# [Prompt]
Produce word for word the lines of the data below running from the one that has "布局。因为可能很小的一个小改动会造成整个 table 的重新布局。" to the one that has "### **Team Isolation**", inclusive, and no others.

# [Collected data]

○ ○ ○

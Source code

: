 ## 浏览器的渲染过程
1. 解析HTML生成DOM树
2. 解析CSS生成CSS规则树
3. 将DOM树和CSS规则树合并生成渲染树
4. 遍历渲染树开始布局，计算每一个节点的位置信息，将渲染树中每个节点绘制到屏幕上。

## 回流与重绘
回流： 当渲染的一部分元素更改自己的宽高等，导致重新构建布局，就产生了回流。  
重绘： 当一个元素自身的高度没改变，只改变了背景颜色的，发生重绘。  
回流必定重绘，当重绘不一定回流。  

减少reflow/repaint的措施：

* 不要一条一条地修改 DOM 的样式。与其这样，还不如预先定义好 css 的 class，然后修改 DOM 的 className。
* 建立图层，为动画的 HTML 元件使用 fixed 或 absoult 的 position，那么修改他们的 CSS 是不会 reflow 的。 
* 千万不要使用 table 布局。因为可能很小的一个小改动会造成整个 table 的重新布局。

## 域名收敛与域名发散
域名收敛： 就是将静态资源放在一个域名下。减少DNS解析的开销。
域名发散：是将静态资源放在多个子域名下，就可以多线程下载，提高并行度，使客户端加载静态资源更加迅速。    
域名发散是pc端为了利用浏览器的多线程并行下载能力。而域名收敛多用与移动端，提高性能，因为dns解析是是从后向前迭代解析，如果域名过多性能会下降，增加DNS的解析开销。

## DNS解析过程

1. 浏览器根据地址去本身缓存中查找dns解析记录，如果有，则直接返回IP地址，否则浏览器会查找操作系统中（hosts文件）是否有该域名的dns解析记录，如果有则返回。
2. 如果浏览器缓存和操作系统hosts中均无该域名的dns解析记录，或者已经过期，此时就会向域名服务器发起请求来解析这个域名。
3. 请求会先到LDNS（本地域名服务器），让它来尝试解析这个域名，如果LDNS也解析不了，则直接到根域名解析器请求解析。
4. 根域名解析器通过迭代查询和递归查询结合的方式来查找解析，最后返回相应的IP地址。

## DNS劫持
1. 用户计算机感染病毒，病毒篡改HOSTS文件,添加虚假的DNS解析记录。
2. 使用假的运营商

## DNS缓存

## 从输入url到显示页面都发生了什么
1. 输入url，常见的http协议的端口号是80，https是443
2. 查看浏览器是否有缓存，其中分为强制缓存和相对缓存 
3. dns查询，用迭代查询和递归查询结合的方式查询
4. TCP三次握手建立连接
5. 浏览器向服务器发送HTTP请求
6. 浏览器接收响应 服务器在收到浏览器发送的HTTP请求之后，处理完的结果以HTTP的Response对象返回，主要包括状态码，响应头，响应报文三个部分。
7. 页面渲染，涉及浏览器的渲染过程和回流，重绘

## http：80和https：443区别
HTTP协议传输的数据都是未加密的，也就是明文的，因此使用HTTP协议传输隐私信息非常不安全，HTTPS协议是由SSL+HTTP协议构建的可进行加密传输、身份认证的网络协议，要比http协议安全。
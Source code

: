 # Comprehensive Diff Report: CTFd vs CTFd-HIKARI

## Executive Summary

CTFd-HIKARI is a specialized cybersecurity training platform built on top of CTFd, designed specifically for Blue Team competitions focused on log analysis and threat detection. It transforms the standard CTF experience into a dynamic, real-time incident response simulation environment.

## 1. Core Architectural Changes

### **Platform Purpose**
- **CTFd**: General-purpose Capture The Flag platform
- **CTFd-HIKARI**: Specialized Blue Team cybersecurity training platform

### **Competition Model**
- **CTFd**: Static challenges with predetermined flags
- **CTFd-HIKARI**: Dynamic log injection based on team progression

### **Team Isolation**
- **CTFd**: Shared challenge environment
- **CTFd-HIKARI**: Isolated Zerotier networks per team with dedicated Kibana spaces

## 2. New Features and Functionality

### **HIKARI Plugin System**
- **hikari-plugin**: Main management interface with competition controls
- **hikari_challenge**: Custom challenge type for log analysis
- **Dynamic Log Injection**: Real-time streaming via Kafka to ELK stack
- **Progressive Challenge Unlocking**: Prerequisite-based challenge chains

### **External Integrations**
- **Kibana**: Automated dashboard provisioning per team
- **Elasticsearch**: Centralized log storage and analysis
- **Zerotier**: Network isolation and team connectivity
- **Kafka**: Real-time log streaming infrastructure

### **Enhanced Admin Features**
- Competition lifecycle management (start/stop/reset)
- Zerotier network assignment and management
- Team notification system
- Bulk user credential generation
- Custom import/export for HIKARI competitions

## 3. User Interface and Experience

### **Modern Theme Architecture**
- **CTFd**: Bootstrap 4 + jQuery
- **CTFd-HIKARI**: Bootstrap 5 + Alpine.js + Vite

○ ○ ○

# [Written solution]
* 千万不要使用 table 布局。因为可能很小的一个小改动会造成整个 table 的重新布局。

## 域名收敛与域名发散
域名收敛： 就是将静态资源放在一个域名下。减少DNS解析的开销。
域名发散：是将静态资源放在多个子域名下，就可以多线程下载，提高并行度，使客户端加载静态资源更加迅速。    
域名发散是pc端为了利用浏览器的多线程并行下载能力。而域名收敛多用与移动端，提高性能，因为dns解析是是从后向前迭代解析，如果域名过多性能会下降，增加DNS的解析开销。

## DNS解析过程

1. 浏览器根据地址去本身缓存中查找dns解析记录，如果有，则直接返回IP地址，否则浏览器会查找操作系统中（hosts文件）是否有该域名的dns解析记录，如果有则返回。
2. 如果浏览器缓存和操作系统hosts中均无该域名的dns解析记录，或者已经过期，此时就会向域名服务器发起请求来解析这个域名。
3. 请求会先到LDNS（本地域名服务器），让它来尝试解析这个域名，如果LDNS也解析不了，则直接到根域名解析器请求解析。
4. 根域名解析器通过迭代查询和递归查询结合的方式来查找解析，最后返回相应的IP地址。

## DNS劫持
1. 用户计算机感染病毒，病毒篡改HOSTS文件,添加虚假的DNS解析记录。
2. 使用假的运营商

## DNS缓存

## 从输入url到显示页面都发生了什么
1. 输入url，常见的http协议的端口号是80，https是443
2. 查看浏览器是否有缓存，其中分为强制缓存和相对缓存 
3. dns查询，用迭代查询和递归查询结合的方式查询
4. TCP三次握手建立连接
5. 浏览器向服务器发送HTTP请求
6. 浏览器接收响应 服务器在收到浏览器发送的HTTP请求之后，处理完的结果以HTTP的Response对象返回，主要包括状态码，响应头，响应报文三个部分。
7. 页面渲染，涉及浏览器的渲染过程和回流，重绘

## http：80和https：443区别
HTTP协议传输的数据都是未加密的，也就是明文的，因此使用HTTP协议传输隐私信息非常不安全，HTTPS协议是由SSL+HTTP协议构建的可进行加密传输、身份认证的网络协议，要比http协议安全。
Source code

: # Comprehensive Diff Report: CTFd vs CTFd-HIKARI

## Executive Summary

CTFd-HIKARI is a specialized cybersecurity training platform built on top of CTFd, designed specifically for Blue Team competitions focused on log analysis and threat detection. It transforms the standard CTF experience into a dynamic, real-time incident response simulation environment.

## 1. Core Architectural Changes

### **Platform Purpose**
- **CTFd**: General-purpose Capture The Flag platform
- **CTFd-HIKARI**: Specialized Blue Team cybersecurity training platform

### **Competition Model**
- **CTFd**: Static challenges with predetermined flags
- **CTFd-HIKARI**: Dynamic log injection based on team progression

### **Team Isolation**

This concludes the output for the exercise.